• [Exercise material]
**********

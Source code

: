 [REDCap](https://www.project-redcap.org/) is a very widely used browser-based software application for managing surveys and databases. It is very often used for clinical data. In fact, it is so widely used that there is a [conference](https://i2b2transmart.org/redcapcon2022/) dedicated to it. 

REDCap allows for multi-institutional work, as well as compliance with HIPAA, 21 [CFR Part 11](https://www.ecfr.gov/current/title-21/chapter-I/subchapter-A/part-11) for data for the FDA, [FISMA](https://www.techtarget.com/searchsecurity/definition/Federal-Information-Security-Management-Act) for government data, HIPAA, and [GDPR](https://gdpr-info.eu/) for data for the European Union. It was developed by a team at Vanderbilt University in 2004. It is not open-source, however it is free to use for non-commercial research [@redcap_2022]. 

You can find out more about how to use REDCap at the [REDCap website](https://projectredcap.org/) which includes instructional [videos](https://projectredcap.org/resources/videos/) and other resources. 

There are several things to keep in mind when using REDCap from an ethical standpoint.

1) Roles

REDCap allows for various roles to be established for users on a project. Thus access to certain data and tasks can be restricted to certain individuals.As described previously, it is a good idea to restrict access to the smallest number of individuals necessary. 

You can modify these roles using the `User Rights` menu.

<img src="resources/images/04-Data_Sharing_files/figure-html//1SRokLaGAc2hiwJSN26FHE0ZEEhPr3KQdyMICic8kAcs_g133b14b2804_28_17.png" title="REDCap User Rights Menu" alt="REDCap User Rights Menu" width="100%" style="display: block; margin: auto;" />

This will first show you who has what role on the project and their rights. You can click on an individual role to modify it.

**********

• [Work to complete]
Reproduce verbatim only this range: the first line of the material through the line that contains "dedicated to it.", inclusive.

• [Answer to this problem]
Source code

: [REDCap](https://www.project-redcap.org/) is a very widely used browser-based software application for managing surveys and databases. It is very often used for clinical data. In fact, it is so widely used that there is a [conference](https://i2b2transmart.org/redcapcon2022/) dedicated to it. 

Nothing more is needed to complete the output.